[Opening Task data section]
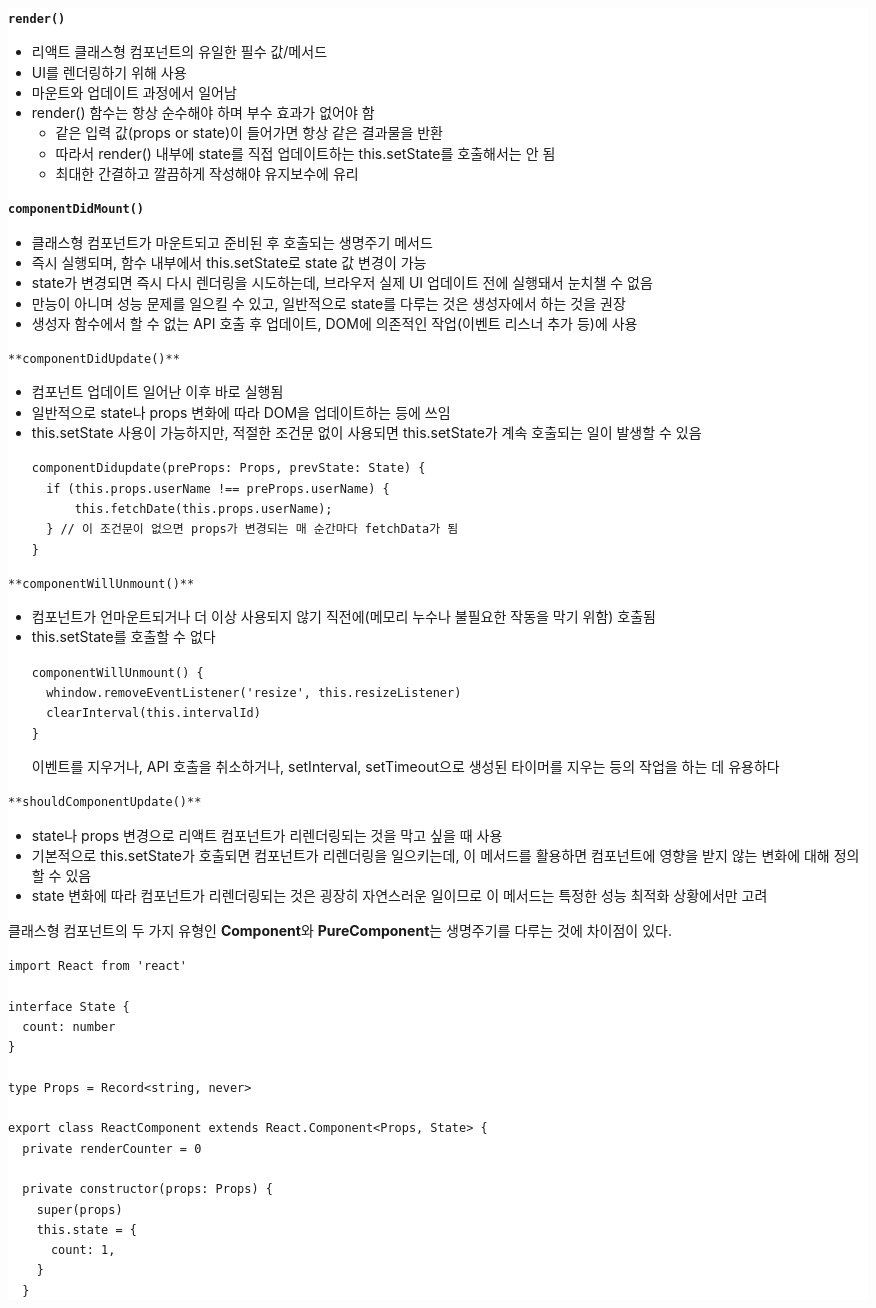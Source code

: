 **`render()`**

- 리액트 클래스형 컴포넌트의 유일한 필수 값/메서드
- UI를 렌더링하기 위해 사용
- 마운트와 업데이트 과정에서 일어남
- render() 함수는 항상 순수해야 하며 부수 효과가 없어야 함
  - 같은 입력 값(props or state)이 들어가면 항상 같은 결과물을 반환
  - 따라서 render() 내부에 state를 직접 업데이트하는 this.setState를 호출해서는 안 됨
  - 최대한 간결하고 깔끔하게 작성해야 유지보수에 유리

**`componentDidMount()`**

- 클래스형 컴포넌트가 마운트되고 준비된 후 호출되는 생명주기 메서드
- 즉시 실행되며, 함수 내부에서 this.setState로 state 값 변경이 가능
- state가 변경되면 즉시 다시 렌더링을 시도하는데, 브라우저 실제 UI 업데이트 전에 실행돼서 눈치챌 수 없음
- 만능이 아니며 성능 문제를 일으킬 수 있고, 일반적으로 state를 다루는 것은 생성자에서 하는 것을 권장
- 생성자 함수에서 할 수 없는 API 호출 후 업데이트, DOM에 의존적인 작업(이벤트 리스너 추가 등)에 사용

`**componentDidUpdate()**`

- 컴포넌트 업데이트 일어난 이후 바로 실행됨
- 일반적으로 state나 props 변화에 따라 DOM을 업데이트하는 등에 쓰임
- this.setState 사용이 가능하지만, 적절한 조건문 없이 사용되면 this.setState가 계속 호출되는 일이 발생할 수 있음
  ```tsx
  componentDidupdate(preProps: Props, prevState: State) {
  	if (this.props.userName !== preProps.userName) {
  		this.fetchDate(this.props.userName);
  	} // 이 조건문이 없으면 props가 변경되는 매 순간마다 fetchData가 됨
  }
  ```

`**componentWillUnmount()**`

- 컴포넌트가 언마운트되거나 더 이상 사용되지 않기 직전에(메모리 누수나 불필요한 작동을 막기 위함) 호출됨
- this.setState를 호출할 수 없다
  ```tsx
  componentWillUnmount() {
  	whindow.removeEventListener('resize', this.resizeListener)
  	clearInterval(this.intervalId)
  }
  ```
  이벤트를 지우거나, API 호출을 취소하거나, setInterval, setTimeout으로 생성된 타이머를 지우는 등의 작업을 하는 데 유용하다

`**shouldComponentUpdate()**`

- state나 props 변경으로 리액트 컴포넌트가 리렌더링되는 것을 막고 싶을 때 사용
- 기본적으로 this.setState가 호출되면 컴포넌트가 리렌더링을 일으키는데, 이 메서드를 활용하면 컴포넌트에 영향을 받지 않는 변화에 대해 정의할 수 있음
- state 변화에 따라 컴포넌트가 리렌더링되는 것은 굉장히 자연스러운 일이므로 이 메서드는 특정한 성능 최적화 상황에서만 고려

클래스형 컴포넌트의 두 가지 유형인 **Component**와 **PureComponent**는 생명주기를 다루는 것에 차이점이 있다.

```tsx
import React from 'react'

interface State {
  count: number
}

type Props = Record<string, never>

export class ReactComponent extends React.Component<Props, State> {
  private renderCounter = 0

  private constructor(props: Props) {
    super(props)
    this.state = {
      count: 1,
    }
  }
```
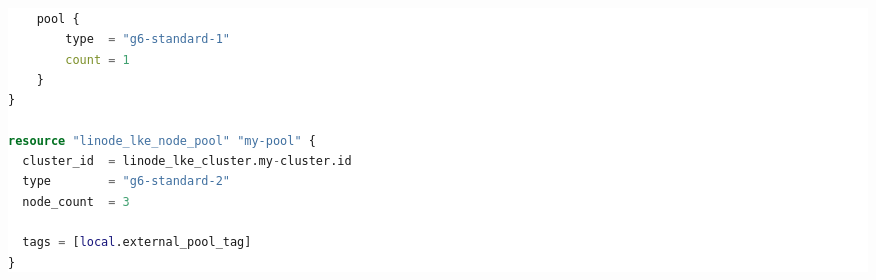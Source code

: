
 ```terraform
    pool {
        type  = "g6-standard-1"
        count = 1
    }
}

resource "linode_lke_node_pool" "my-pool" {
  cluster_id  = linode_lke_cluster.my-cluster.id
  type        = "g6-standard-2"
  node_count  = 3

  tags = [local.external_pool_tag]
}
```

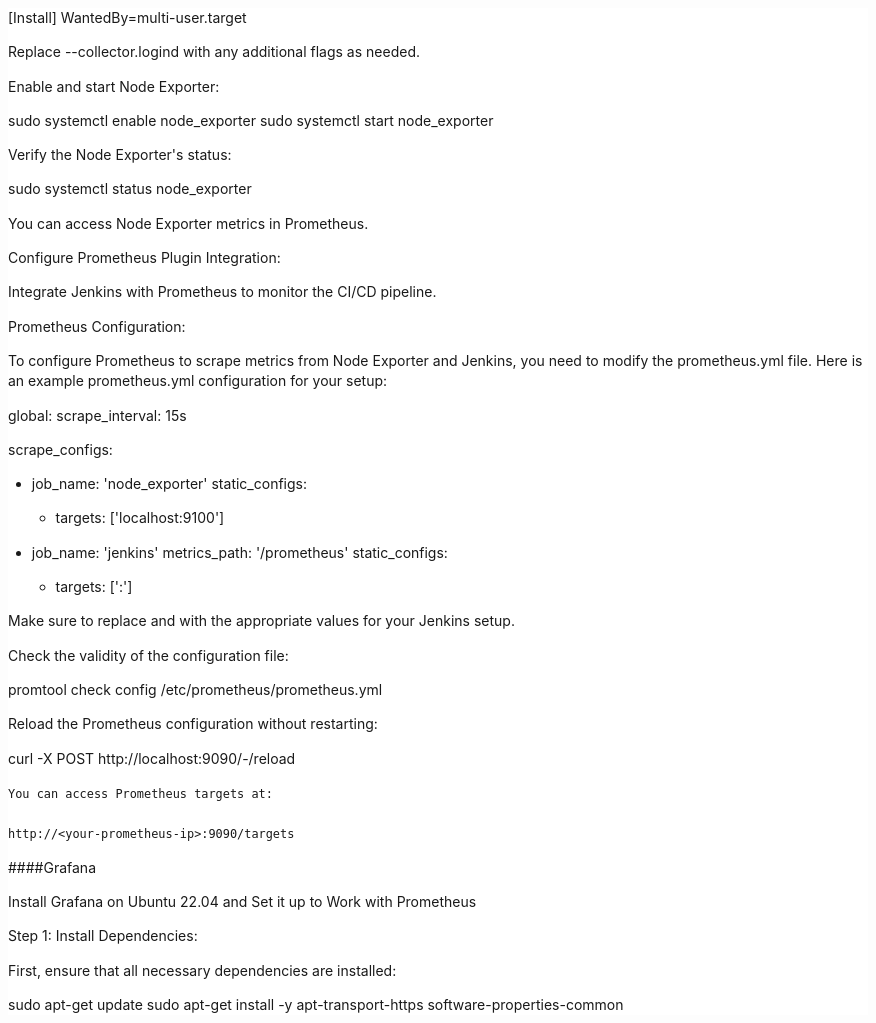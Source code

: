 [Install]
WantedBy=multi-user.target

Replace --collector.logind with any additional flags as needed.

Enable and start Node Exporter:

sudo systemctl enable node_exporter
sudo systemctl start node_exporter

Verify the Node Exporter's status:

sudo systemctl status node_exporter

You can access Node Exporter metrics in Prometheus.

Configure Prometheus Plugin Integration:

Integrate Jenkins with Prometheus to monitor the CI/CD pipeline.

Prometheus Configuration:

To configure Prometheus to scrape metrics from Node Exporter and Jenkins, you need to modify the prometheus.yml file. Here is an example prometheus.yml configuration for your setup:

global:
  scrape_interval: 15s

scrape_configs:
  - job_name: 'node_exporter'
    static_configs:
      - targets: ['localhost:9100']

  - job_name: 'jenkins'
    metrics_path: '/prometheus'
    static_configs:
      - targets: ['<your-jenkins-ip>:<your-jenkins-port>']

Make sure to replace <your-jenkins-ip> and <your-jenkins-port> with the appropriate values for your Jenkins setup.

Check the validity of the configuration file:

promtool check config /etc/prometheus/prometheus.yml

Reload the Prometheus configuration without restarting:

curl -X POST http://localhost:9090/-/reload

    You can access Prometheus targets at:

    http://<your-prometheus-ip>:9090/targets

####Grafana

Install Grafana on Ubuntu 22.04 and Set it up to Work with Prometheus

Step 1: Install Dependencies:

First, ensure that all necessary dependencies are installed:

sudo apt-get update
sudo apt-get install -y apt-transport-https software-properties-common
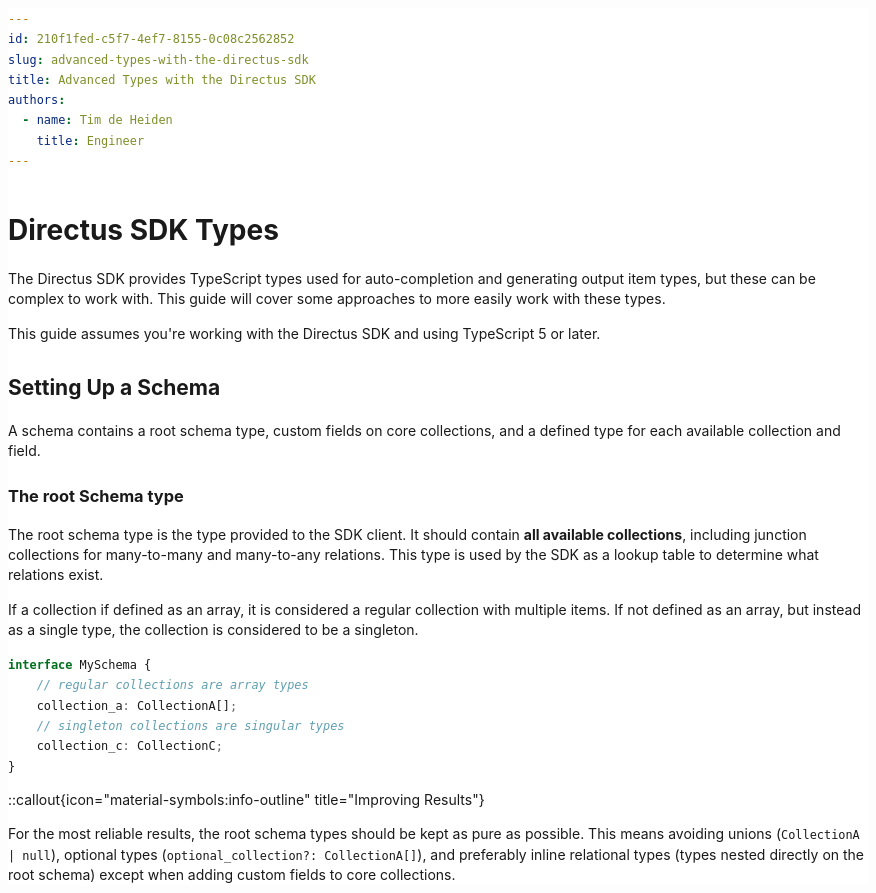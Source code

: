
 ```yaml
---
id: 210f1fed-c5f7-4ef7-8155-0c08c2562852
slug: advanced-types-with-the-directus-sdk
title: Advanced Types with the Directus SDK
authors:
  - name: Tim de Heiden
    title: Engineer
---
```

# Directus SDK Types

The Directus SDK provides TypeScript types used for auto-completion and generating output item types, but these can be
complex to work with. This guide will cover some approaches to more easily work with these types.

This guide assumes you're working with the Directus SDK and using TypeScript 5 or later.

## Setting Up a Schema

A schema contains a root schema type, custom fields on core collections, and a defined type for each available
collection and field.

### The root Schema type

The root schema type is the type provided to the SDK client. It should contain **all available collections**, including
junction collections for many-to-many and many-to-any relations. This type is used by the SDK as a lookup table to
determine what relations exist.

If a collection if defined as an array, it is considered a regular collection with multiple items. If not defined as an
array, but instead as a single type, the collection is considered to be a singleton.

```ts
interface MySchema {
	// regular collections are array types
	collection_a: CollectionA[];
	// singleton collections are singular types
	collection_c: CollectionC;
}
```

::callout{icon="material-symbols:info-outline" title="Improving Results"}

For the most reliable results, the root schema types should be kept as pure as possible. This means avoiding unions
(`CollectionA | null`), optional types (`optional_collection?: CollectionA[]`), and preferably inline relational types
(types nested directly on the root schema) except when adding custom fields to core collections.
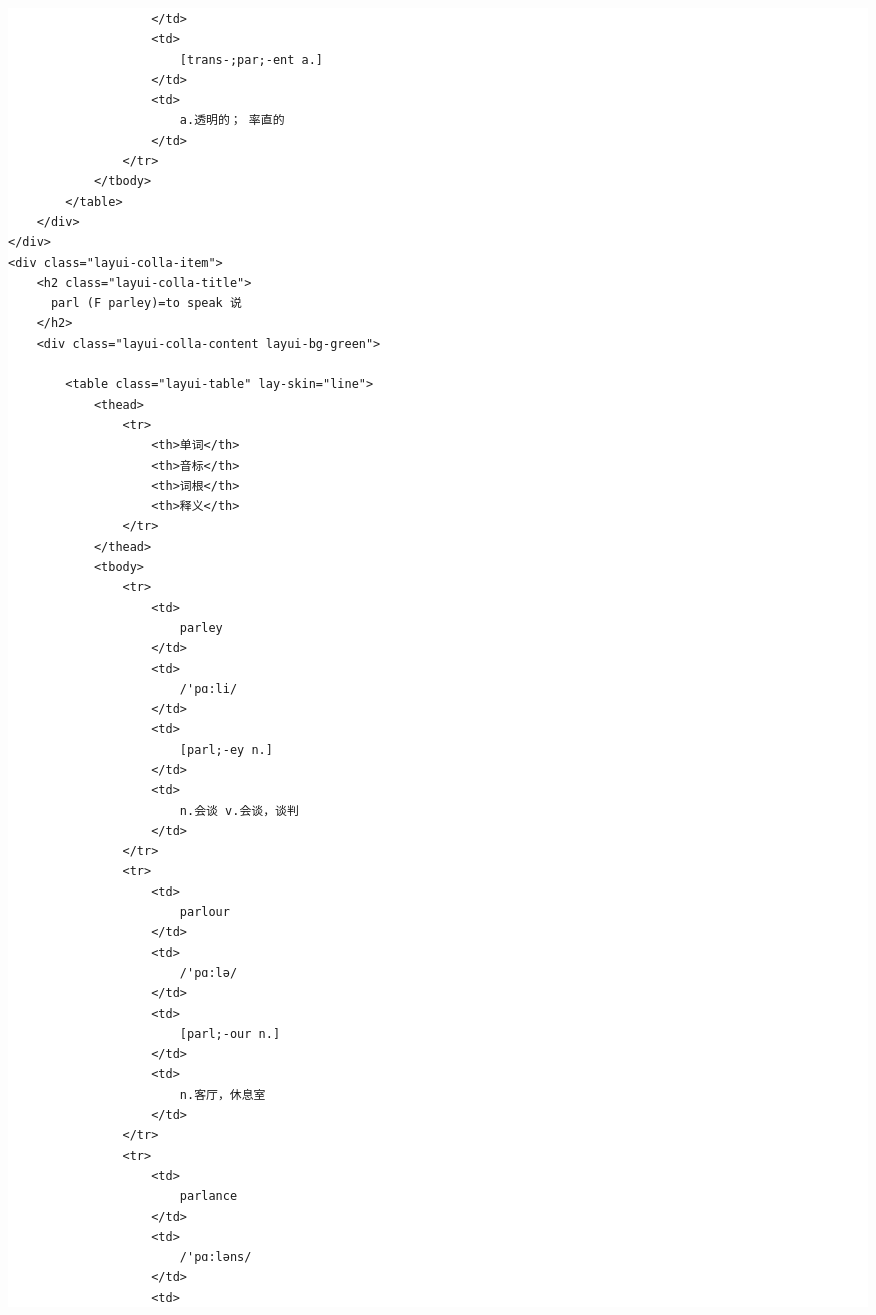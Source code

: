                         </td>
                        <td>
                            [trans-;par;-ent a.]
                        </td>
                        <td>
                            a.透明的； 率直的
                        </td>
                    </tr>
                </tbody>
            </table>
        </div>
    </div>
    <div class="layui-colla-item">
        <h2 class="layui-colla-title">
          parl (F parley)=to speak 说
        </h2>
        <div class="layui-colla-content layui-bg-green">
          
            <table class="layui-table" lay-skin="line">
                <thead>
                    <tr>
                        <th>单词</th>
                        <th>音标</th>
                        <th>词根</th>
                        <th>释义</th>
                    </tr>
                </thead>
                <tbody>
                    <tr>
                        <td>
                            parley
                        </td>
                        <td>
                            /'pɑ:li/
                        </td>
                        <td>
                            [parl;-ey n.]
                        </td>
                        <td>
                            n.会谈 v.会谈，谈判
                        </td>
                    </tr>
                    <tr>
                        <td>
                            parlour
                        </td>
                        <td>
                            /'pɑ:lә/
                        </td>
                        <td>
                            [parl;-our n.]
                        </td>
                        <td>
                            n.客厅，休息室
                        </td>
                    </tr>
                    <tr>
                        <td>
                            parlance
                        </td>
                        <td>
                            /'pɑ:lәns/
                        </td>
                        <td>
[Closing Task data section]
- **Exercise objective**
Look through the entries above and work out how many lines contain the string "class". Give that number alone.

- **Exercise output**
5